Le prix Goncourt des Lycéens 2008 est paru en poche. Un brillant avenir, de Catherine Cusset, est un excellent roman, à découvrir absolument.
Elena a changé de prénom. Le sien lui rappelait trop douloureusement celui de l’épouse de Ceausescu et les conditions de vie qu’elle avait connu sous la dictature roumaine. Elle s’appelle maintenant Helen, elle est américaine. Le rêve s’est accompli, non sans mal. Et avec quelques zones grises.

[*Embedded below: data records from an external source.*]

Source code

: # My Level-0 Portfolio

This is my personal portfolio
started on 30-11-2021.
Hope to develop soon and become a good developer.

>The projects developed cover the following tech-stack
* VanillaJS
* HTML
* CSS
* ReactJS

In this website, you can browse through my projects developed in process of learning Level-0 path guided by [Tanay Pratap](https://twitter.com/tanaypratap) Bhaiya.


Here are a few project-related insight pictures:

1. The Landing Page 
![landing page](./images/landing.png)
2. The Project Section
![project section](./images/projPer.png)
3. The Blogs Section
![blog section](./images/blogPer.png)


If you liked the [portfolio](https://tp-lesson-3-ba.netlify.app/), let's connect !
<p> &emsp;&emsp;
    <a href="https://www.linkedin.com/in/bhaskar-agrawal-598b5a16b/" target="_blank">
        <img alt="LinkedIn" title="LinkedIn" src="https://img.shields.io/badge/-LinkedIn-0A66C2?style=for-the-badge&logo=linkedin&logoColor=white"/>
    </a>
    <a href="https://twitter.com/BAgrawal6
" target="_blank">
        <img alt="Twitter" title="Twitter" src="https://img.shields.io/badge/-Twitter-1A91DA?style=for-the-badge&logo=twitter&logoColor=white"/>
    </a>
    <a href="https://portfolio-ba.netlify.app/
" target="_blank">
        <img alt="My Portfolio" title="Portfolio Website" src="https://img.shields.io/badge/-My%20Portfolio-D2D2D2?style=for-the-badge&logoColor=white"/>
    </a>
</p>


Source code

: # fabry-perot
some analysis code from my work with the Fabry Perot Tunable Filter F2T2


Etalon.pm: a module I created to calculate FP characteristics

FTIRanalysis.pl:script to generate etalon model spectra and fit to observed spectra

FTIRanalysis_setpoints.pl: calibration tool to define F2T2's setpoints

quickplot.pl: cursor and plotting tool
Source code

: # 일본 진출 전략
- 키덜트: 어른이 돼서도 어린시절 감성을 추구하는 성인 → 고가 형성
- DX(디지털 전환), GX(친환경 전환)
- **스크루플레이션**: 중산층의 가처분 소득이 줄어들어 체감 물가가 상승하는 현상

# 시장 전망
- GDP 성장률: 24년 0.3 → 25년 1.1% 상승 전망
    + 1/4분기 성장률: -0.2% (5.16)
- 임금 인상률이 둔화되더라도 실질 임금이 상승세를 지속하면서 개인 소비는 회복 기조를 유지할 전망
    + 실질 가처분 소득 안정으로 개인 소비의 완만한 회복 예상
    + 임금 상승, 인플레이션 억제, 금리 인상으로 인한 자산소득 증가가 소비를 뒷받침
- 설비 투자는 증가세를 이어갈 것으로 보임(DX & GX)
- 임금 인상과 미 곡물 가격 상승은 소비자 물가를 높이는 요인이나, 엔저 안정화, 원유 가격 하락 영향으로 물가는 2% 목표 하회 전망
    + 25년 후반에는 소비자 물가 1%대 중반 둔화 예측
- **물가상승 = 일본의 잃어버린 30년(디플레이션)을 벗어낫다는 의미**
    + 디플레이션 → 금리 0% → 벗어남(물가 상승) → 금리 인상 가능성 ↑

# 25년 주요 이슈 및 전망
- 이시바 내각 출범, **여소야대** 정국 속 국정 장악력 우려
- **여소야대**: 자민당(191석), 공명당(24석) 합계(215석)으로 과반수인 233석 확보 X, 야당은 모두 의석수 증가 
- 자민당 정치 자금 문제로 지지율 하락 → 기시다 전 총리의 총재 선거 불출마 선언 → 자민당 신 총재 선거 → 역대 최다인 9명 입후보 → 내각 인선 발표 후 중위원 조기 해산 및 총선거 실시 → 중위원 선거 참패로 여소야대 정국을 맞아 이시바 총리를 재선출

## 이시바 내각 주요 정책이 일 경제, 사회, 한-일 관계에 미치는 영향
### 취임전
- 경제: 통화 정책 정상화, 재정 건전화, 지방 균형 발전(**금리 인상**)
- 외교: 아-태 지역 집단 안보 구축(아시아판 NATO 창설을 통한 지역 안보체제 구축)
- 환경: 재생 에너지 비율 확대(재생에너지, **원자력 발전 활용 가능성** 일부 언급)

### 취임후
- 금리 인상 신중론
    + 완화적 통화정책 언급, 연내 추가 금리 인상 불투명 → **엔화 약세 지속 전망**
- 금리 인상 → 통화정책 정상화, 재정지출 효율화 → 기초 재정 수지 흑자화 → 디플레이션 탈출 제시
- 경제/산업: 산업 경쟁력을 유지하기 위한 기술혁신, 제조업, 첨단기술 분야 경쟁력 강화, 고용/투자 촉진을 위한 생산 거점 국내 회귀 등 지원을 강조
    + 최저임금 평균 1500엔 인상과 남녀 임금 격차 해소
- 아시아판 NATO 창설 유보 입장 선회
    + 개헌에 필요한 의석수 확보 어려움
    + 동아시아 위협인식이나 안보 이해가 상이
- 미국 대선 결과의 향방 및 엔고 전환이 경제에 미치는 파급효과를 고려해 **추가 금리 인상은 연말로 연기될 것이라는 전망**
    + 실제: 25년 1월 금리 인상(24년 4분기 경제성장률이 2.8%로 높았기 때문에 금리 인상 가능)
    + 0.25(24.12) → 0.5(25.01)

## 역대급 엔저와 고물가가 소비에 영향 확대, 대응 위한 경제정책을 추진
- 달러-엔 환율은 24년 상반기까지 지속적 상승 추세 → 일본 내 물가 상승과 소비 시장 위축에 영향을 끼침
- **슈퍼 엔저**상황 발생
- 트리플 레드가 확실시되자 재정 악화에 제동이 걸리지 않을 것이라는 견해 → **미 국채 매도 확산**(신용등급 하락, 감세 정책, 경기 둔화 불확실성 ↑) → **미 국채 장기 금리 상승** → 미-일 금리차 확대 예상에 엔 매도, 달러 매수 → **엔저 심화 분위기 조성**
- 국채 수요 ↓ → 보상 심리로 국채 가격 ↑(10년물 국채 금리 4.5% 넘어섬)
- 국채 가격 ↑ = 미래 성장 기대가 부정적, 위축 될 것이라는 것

La géographie européenne a joué un rôle capital dans la première partie de sa vie. Enfant, en 1941, elle vivait, croit-elle se souvenir, à la campagne avant de s’installer en ville avec sa grand-mère, chez son oncle et sa tante. Son pays, la Bessarabie, était l’enjeu d’un conflit local noyé dans la guerre mondiale, entre l’URSS et la Roumanie. La fuite vers la Roumanie, la patrie correspondant à leur langue et à leur culture, devenait nécessaire. Ainsi que, pour simplifier les choses dans la société, une adoption par l’oncle et la tante qui la fait changer de nom de famille en provoquant chez la petite fille une crise d’identité: «Elle ne voulait pas dire qu’on venait de l’adopter, qu’elle n’avait pas de parents, qu’elle n’était personne.»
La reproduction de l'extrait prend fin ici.